[Saved data entries]
====

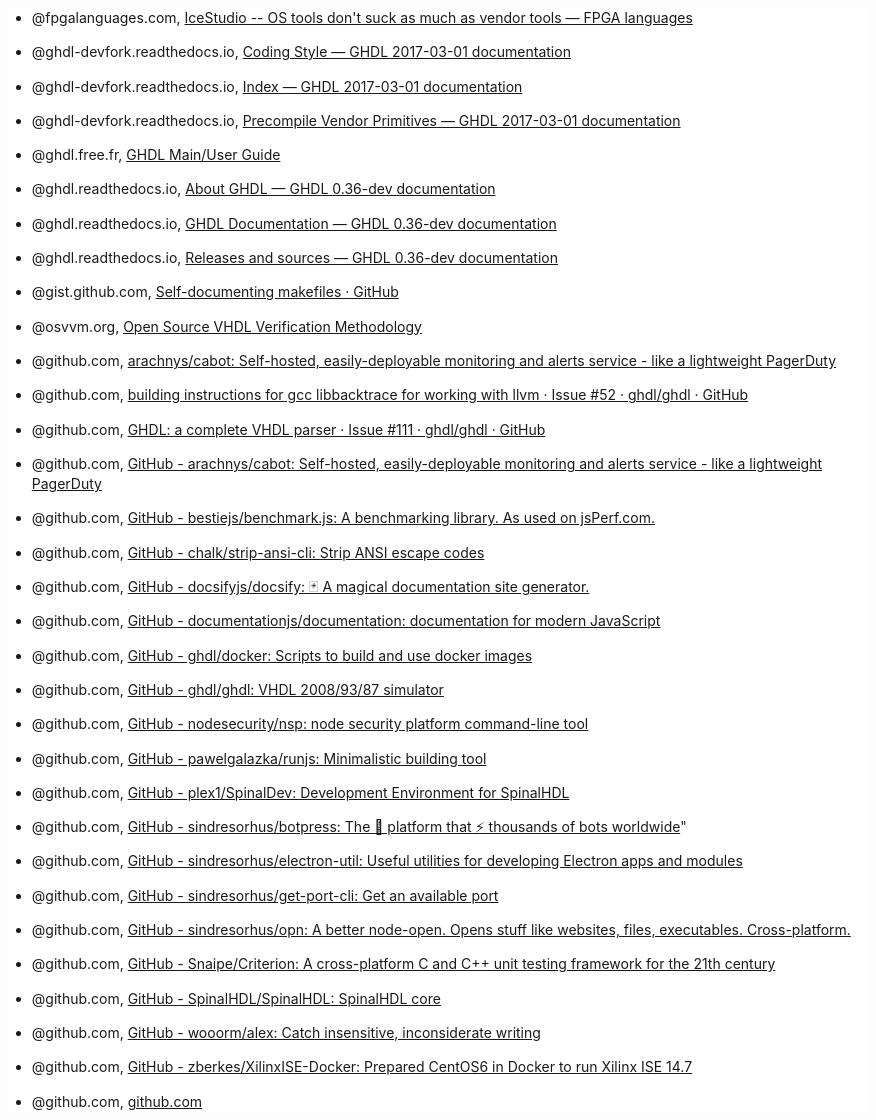 
- @fpgalanguages.com, [IceStudio -- OS tools don't suck as much as vendor tools — FPGA languages](http://fpgalanguages.com/fpga-1//icestudio)

- @ghdl-devfork.readthedocs.io, [Coding Style — GHDL 2017-03-01 documentation](https://ghdl-devfork.readthedocs.io/en/latest/references/CodingStyle.html)
- @ghdl-devfork.readthedocs.io, [Index — GHDL 2017-03-01 documentation](https://ghdl-devfork.readthedocs.io/en/latest/genindex.html)
- @ghdl-devfork.readthedocs.io, [Precompile Vendor Primitives — GHDL 2017-03-01 documentation](https://ghdl-devfork.readthedocs.io/en/latest/building/PrecompileVendorPrimitives.html#f2)

- @ghdl.free.fr, [GHDL Main/User Guide](http://ghdl.free.fr/site/pmwiki.php?n=Main.UserGuide)

- @ghdl.readthedocs.io, [About GHDL — GHDL 0.36-dev documentation](https://ghdl.readthedocs.io/en/latest/about.html)
- @ghdl.readthedocs.io, [GHDL Documentation — GHDL 0.36-dev documentation](https://ghdl.readthedocs.io/en/latest/)
- @ghdl.readthedocs.io, [Releases and sources — GHDL 0.36-dev documentation](https://ghdl.readthedocs.io/en/latest/getting/Releases.html)

- @gist.github.com, [Self-documenting makefiles · GitHub](https://gist.github.com/klmr/575726c7e05d8780505a)

- @osvvm.org, [Open Source VHDL Verification Methodology](http://osvvm.org/)

- @github.com, [arachnys/cabot: Self-hosted, easily-deployable monitoring and alerts service - like a lightweight PagerDuty](https://github.com/arachnys/cabot)
- @github.com, [building instructions for gcc libbacktrace for working with llvm · Issue #52 · ghdl/ghdl · GitHub](https://github.com/ghdl/ghdl/issues/52)
- @github.com, [GHDL: a complete VHDL parser · Issue #111 · ghdl/ghdl · GitHub](https://github.com/ghdl/ghdl/issues/111)
- @github.com, [GitHub - arachnys/cabot: Self-hosted, easily-deployable monitoring and alerts service - like a lightweight PagerDuty](https://github.com/arachnys/cabot)
- @github.com, [GitHub - bestiejs/benchmark.js: A benchmarking library. As used on jsPerf.com.](https://github.com/bestiejs/benchmark.js)
- @github.com, [GitHub - chalk/strip-ansi-cli: Strip ANSI escape codes](https://github.com/chalk/strip-ansi-cli)
- @github.com, [GitHub - docsifyjs/docsify: 🃏 A magical documentation site generator.](https://github.com/docsifyjs/docsify)
- @github.com, [GitHub - documentationjs/documentation: documentation for modern JavaScript](https://github.com/documentationjs/documentation)
- @github.com, [GitHub - ghdl/docker: Scripts to build and use docker images](https://github.com/ghdl/docker)
- @github.com, [GitHub - ghdl/ghdl: VHDL 2008/93/87 simulator](https://github.com/ghdl/ghdl)
- @github.com, [GitHub - nodesecurity/nsp: node security platform command-line tool](https://github.com/nodesecurity/nsp)
- @github.com, [GitHub - pawelgalazka/runjs: Minimalistic building tool](https://github.com/pawelgalazka/runjs#get-started)
- @github.com, [GitHub - plex1/SpinalDev: Development Environment for SpinalHDL](https://github.com/plex1/SpinalDev)
- @github.com, [GitHub - sindresorhus/botpress: The 🤖 platform that ⚡ thousands of bots worldwide](https://github.com/sindresorhus/botpress)"
- @github.com, [GitHub - sindresorhus/electron-util: Useful utilities for developing Electron apps and modules](https://github.com/sindresorhus/electron-util)
- @github.com, [GitHub - sindresorhus/get-port-cli: Get an available port](https://github.com/sindresorhus/get-port-cli)
- @github.com, [GitHub - sindresorhus/opn: A better node-open. Opens stuff like websites, files, executables. Cross-platform.](https://github.com/sindresorhus/opn)
- @github.com, [GitHub - Snaipe/Criterion: A cross-platform C and C++ unit testing framework for the 21th century](https://github.com/Snaipe/Criterion)
- @github.com, [GitHub - SpinalHDL/SpinalHDL: SpinalHDL core](https://github.com/SpinalHDL/SpinalHDL)
- @github.com, [GitHub - wooorm/alex: Catch insensitive, inconsiderate writing](https://github.com/wooorm/alex)
- @github.com, [GitHub - zberkes/XilinxISE-Docker: Prepared CentOS6 in Docker to run Xilinx ISE 14.7](https://github.com/zberkes/XilinxISE-Docker)
- @github.com, [github.com](https://github.com/ghdl/ghdl/issues/wavedrom.com)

====

## Task details
Whenever the word "issues" shows up in a line of the entries, list that line.

## Expected answer
- @github.com, [building instructions for gcc libbacktrace for working with llvm · Issue #52 · ghdl/ghdl · GitHub](https://github.com/ghdl/ghdl/issues/52)
- @github.com, [GHDL: a complete VHDL parser · Issue #111 · ghdl/ghdl · GitHub](https://github.com/ghdl/ghdl/issues/111)
- @github.com, [github.com](https://github.com/ghdl/ghdl/issues/wavedrom.com)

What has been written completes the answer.